» TASK:
Look through the entries below, please, and copy every line with the word "mesh".

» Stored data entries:

================================

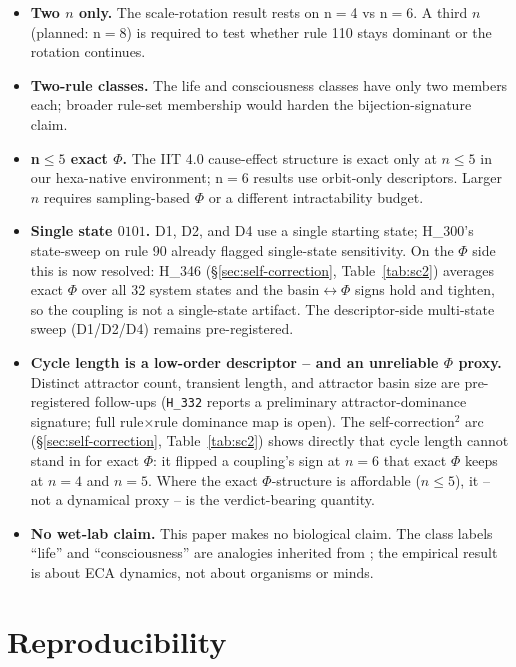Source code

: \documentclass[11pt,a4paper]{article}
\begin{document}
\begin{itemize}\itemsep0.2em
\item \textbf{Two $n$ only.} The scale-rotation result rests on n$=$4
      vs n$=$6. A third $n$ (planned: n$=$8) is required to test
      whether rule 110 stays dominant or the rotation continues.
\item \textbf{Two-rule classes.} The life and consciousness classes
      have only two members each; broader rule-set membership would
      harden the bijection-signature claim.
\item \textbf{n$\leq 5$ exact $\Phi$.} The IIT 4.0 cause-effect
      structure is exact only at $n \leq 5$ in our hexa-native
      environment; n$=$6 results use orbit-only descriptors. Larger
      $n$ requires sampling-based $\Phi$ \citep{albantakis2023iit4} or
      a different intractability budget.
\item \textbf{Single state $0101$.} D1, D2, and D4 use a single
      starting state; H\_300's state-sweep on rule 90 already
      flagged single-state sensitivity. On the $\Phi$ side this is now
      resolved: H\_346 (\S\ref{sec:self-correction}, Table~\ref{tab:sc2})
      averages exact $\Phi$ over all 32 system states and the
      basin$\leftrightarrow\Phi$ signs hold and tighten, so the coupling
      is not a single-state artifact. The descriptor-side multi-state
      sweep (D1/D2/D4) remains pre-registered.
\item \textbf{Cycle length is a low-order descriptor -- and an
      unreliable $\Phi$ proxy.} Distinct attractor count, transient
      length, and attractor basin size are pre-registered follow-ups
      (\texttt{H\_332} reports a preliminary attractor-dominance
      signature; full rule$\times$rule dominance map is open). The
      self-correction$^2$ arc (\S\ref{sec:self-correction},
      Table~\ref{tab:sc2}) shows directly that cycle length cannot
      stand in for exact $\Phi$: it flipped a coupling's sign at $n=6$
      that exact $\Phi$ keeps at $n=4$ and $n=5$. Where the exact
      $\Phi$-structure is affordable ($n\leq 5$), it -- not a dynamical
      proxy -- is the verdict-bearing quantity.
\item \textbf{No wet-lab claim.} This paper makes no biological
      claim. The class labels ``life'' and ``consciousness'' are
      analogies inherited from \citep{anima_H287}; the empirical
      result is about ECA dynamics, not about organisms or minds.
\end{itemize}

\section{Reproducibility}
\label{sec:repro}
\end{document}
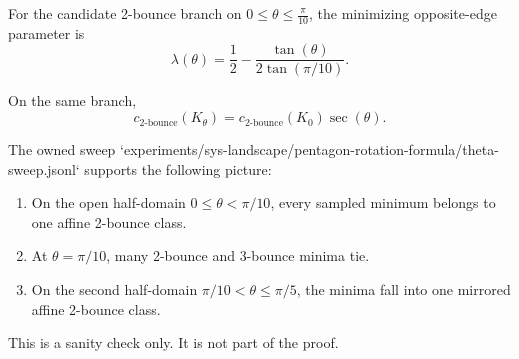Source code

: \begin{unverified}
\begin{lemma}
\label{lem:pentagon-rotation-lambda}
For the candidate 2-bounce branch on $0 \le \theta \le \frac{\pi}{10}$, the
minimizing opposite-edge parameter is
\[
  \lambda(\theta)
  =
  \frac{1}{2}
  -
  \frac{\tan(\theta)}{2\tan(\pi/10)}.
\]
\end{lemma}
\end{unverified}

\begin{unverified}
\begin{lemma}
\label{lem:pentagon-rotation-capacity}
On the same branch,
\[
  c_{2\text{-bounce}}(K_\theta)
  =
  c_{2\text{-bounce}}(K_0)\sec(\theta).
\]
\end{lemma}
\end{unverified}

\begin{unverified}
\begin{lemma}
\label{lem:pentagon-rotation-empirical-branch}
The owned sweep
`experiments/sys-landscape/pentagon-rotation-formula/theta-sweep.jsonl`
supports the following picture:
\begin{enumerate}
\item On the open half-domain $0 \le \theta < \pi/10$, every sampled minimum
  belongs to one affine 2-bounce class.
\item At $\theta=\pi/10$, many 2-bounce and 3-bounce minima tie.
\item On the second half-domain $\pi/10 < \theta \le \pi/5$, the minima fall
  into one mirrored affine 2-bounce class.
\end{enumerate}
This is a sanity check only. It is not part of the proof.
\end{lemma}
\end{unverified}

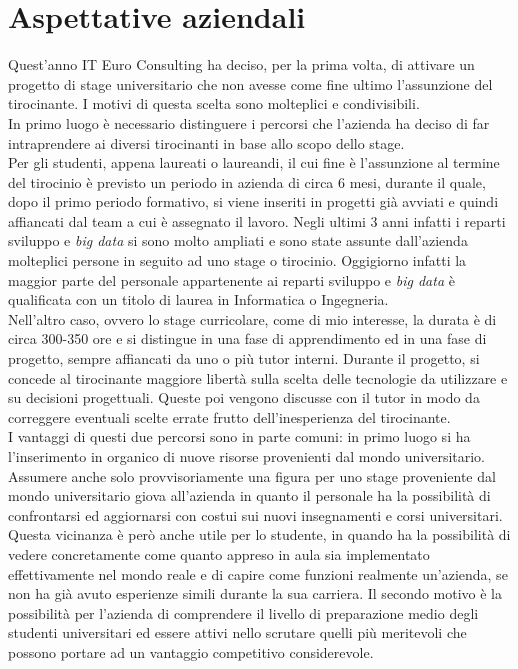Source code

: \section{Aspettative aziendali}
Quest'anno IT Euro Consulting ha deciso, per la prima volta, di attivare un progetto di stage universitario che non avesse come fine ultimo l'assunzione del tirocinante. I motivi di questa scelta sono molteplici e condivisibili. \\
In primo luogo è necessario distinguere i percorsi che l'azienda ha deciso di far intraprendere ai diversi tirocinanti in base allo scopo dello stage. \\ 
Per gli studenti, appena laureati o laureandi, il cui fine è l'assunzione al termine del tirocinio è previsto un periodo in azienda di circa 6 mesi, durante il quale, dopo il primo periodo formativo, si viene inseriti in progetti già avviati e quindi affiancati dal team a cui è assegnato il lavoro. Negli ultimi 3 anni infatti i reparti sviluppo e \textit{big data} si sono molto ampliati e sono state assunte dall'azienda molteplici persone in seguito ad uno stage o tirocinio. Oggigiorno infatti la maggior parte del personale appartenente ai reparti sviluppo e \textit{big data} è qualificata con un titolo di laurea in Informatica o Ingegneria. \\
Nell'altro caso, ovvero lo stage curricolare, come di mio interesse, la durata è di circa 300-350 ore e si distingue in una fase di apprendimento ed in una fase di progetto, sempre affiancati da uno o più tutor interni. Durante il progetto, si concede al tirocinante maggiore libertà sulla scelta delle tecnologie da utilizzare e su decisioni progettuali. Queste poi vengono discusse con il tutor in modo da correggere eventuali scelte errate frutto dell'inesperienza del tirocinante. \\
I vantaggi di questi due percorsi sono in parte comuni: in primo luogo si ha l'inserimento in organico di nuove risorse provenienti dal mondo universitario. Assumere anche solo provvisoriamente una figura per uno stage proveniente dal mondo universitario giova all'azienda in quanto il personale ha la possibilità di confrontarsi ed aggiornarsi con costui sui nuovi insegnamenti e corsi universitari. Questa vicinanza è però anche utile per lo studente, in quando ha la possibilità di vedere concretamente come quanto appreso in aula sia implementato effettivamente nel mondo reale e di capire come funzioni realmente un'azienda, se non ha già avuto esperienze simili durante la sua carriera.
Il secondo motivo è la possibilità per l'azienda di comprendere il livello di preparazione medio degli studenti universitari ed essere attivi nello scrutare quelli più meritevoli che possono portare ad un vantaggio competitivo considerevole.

================================

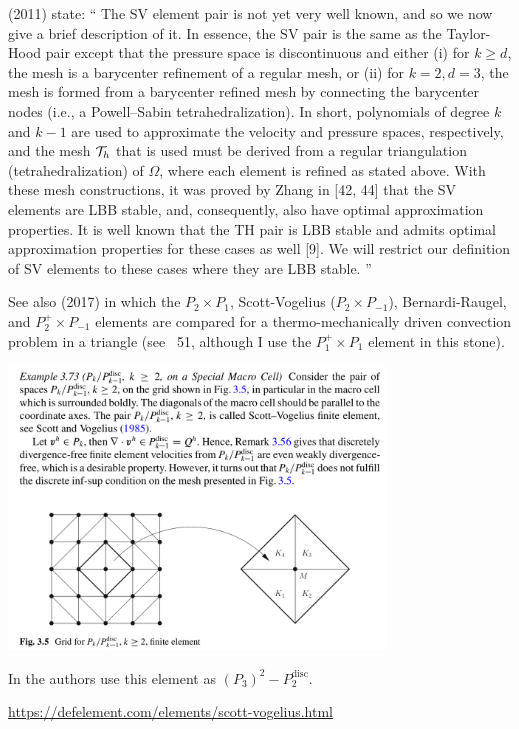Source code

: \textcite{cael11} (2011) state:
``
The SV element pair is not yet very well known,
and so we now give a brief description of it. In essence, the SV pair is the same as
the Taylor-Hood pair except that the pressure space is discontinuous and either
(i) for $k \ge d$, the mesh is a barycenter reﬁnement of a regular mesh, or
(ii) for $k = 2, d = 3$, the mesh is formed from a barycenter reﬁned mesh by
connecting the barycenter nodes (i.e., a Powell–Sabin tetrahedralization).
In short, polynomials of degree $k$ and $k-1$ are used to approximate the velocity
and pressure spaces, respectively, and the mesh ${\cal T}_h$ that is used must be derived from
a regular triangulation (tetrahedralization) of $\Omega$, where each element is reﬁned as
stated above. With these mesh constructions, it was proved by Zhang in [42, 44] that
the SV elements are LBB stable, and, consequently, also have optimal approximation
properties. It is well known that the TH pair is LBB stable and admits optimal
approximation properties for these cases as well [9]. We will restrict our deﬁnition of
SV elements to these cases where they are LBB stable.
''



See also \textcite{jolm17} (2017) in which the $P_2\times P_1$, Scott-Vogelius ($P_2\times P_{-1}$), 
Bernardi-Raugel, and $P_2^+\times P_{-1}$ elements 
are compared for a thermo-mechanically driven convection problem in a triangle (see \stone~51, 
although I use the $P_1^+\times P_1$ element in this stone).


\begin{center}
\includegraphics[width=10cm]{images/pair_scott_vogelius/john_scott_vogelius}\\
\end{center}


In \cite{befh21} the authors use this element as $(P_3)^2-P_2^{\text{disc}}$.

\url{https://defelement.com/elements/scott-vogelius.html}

================================

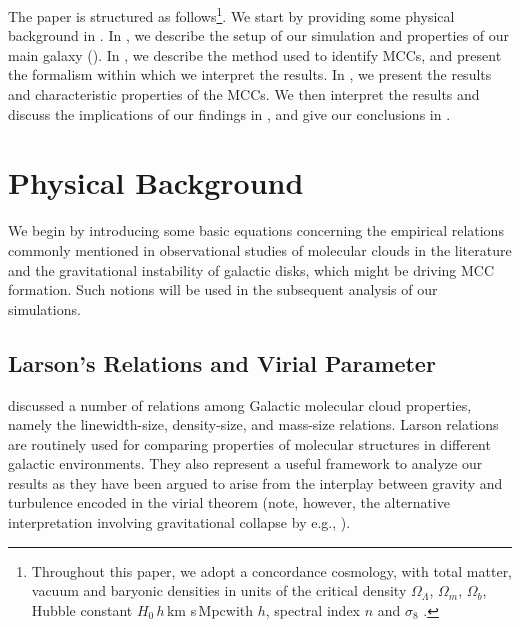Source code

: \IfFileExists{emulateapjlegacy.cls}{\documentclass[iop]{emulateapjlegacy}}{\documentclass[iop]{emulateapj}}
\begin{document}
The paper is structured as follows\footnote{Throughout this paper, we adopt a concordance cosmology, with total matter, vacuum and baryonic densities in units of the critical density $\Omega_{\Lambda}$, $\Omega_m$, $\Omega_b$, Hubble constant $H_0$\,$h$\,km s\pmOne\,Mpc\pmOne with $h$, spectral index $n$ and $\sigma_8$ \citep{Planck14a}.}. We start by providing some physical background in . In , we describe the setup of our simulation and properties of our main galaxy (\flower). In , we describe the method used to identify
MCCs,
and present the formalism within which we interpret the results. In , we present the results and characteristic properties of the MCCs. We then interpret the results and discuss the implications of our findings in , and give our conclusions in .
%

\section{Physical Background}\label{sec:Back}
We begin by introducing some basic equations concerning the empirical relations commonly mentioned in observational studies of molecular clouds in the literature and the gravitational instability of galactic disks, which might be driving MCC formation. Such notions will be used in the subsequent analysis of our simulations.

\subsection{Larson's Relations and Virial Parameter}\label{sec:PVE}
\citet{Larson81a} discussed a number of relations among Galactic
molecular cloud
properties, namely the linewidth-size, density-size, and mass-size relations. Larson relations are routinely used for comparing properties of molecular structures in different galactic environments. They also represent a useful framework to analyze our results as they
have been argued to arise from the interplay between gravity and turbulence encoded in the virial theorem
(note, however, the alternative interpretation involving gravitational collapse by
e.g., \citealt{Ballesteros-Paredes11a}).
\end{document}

================================

» OUTPUT OF THE EXERCISE:
(i) for $k \ge d$, the mesh is a barycenter reﬁnement of a regular mesh, or
(ii) for $k = 2, d = 3$, the mesh is formed from a barycenter reﬁned mesh by
and pressure spaces, respectively, and the mesh ${\cal T}_h$ that is used must be derived from
stated above. With these mesh constructions, it was proved by Zhang in [42, 44] that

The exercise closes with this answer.